Task directions
This task calls for copying each line below that contains "Controller".

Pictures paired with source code
□ □ □ □ □ □ □
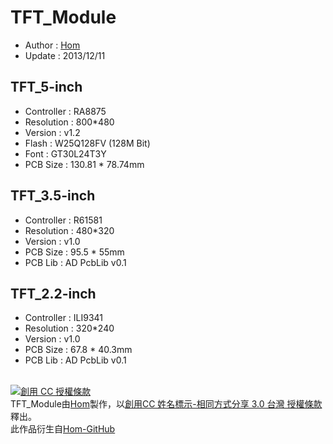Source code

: TFT_Module
========
* Author      : [Hom](https://github.com/Hom19910422)
* Update      : 2013/12/11


TFT_5-inch
------
* Controller : RA8875
* Resolution : 800*480
* Version    : v1.2
* Flash      : W25Q128FV (128M Bit)
* Font       : GT30L24T3Y
* PCB Size   : 130.81 * 78.74mm  


TFT_3.5-inch
------
* Controller : R61581
* Resolution : 480*320
* Version    : v1.0
* PCB Size   : 95.5 * 55mm
* PCB Lib    : AD PcbLib v0.1  


TFT_2.2-inch
------
* Controller : ILI9341
* Resolution : 320*240
* Version    : v1.0
* PCB Size   : 67.8 * 40.3mm
* PCB Lib    : AD PcbLib v0.1  
  
  
<br>  
<a rel="license" href="http://creativecommons.org/licenses/by-sa/3.0/tw/deed.zh_TW"><img alt="創用 CC 授權條款" style="border-width:0" src="http://i.creativecommons.org/l/by-sa/3.0/tw/88x31.png" /></a><br /><span xmlns:dct="http://purl.org/dc/terms/" property="dct:title">TFT_Module</span>由<a xmlns:cc="http://creativecommons.org/ns#" href="https://plus.google.com/u/0/112822505513154783828/posts" property="cc:attributionName" rel="cc:attributionURL">Hom</a>製作，以<a rel="license" href="http://creativecommons.org/licenses/by-sa/3.0/tw/deed.zh_TW">創用CC 姓名標示-相同方式分享 3.0 台灣 授權條款</a>釋出。<br />此作品衍生自<a xmlns:dct="http://purl.org/dc/terms/" href="https://github.com/Hom19910422" rel="dct:source">Hom-GitHub</a>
□ □ □ □ □ □ □
Task output
* Controller : RA8875
* Controller : R61581
* Controller : ILI9341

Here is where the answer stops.